- [WHAT IS EXPECTED]
Looking at the data below, how many lines include the word "href"? Respond with the number only.
Segment Start: STUDY MATERIAL
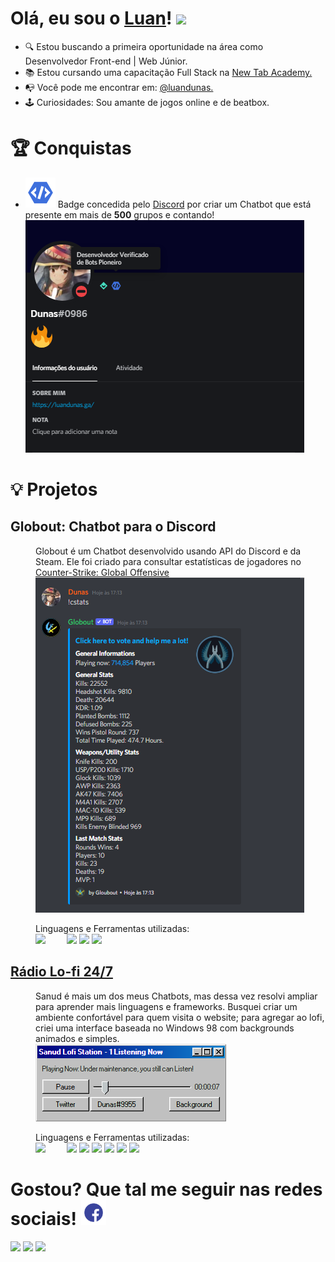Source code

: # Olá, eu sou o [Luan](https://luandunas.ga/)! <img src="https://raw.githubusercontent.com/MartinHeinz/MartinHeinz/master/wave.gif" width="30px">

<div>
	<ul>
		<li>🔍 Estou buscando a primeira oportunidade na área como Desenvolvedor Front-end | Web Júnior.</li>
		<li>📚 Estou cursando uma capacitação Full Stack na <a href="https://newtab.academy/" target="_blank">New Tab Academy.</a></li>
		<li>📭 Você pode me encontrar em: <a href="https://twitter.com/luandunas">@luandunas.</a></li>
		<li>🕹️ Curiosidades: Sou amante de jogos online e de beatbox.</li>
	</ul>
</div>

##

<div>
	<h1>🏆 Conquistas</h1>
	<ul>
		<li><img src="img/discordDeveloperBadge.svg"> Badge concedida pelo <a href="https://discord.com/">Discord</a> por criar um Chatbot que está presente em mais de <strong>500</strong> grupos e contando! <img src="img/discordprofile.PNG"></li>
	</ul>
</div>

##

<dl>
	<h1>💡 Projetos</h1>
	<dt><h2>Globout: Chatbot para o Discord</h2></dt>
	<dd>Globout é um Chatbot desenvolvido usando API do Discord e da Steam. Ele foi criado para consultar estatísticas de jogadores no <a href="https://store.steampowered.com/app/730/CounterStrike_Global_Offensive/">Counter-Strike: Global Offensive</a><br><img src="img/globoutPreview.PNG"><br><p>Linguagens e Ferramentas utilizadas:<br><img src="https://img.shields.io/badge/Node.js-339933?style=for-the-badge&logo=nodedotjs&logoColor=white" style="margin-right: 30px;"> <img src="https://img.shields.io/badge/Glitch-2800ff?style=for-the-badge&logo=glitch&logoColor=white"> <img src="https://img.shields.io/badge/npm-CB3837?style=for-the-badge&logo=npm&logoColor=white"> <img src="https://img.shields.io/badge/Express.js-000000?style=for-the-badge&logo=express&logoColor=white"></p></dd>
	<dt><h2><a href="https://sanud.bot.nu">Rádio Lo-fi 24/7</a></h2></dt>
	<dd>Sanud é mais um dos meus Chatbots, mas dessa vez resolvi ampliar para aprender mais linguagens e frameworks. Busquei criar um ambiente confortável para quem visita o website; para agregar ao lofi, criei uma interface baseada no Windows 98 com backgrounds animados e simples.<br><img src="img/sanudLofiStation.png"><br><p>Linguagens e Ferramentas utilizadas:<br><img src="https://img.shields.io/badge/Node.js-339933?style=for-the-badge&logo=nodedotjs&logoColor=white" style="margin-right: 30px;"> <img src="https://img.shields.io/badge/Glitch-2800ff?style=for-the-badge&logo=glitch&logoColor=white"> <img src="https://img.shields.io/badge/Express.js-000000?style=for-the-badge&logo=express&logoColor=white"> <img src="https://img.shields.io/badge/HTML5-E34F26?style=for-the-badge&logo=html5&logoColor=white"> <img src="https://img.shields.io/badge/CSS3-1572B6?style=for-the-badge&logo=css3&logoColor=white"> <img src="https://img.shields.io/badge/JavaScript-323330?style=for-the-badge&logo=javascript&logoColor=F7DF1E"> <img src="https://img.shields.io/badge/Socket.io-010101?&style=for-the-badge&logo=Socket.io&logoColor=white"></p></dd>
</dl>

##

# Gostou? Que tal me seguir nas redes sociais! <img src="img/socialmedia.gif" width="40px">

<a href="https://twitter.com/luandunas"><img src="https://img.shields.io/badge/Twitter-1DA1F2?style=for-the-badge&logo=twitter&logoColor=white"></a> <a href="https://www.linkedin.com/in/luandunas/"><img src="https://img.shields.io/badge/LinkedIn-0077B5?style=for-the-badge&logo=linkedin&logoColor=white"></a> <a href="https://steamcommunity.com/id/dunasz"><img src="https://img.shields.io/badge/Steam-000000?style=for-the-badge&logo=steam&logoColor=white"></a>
Segment End: STUDY MATERIAL
- [RESPONSE AREA]
6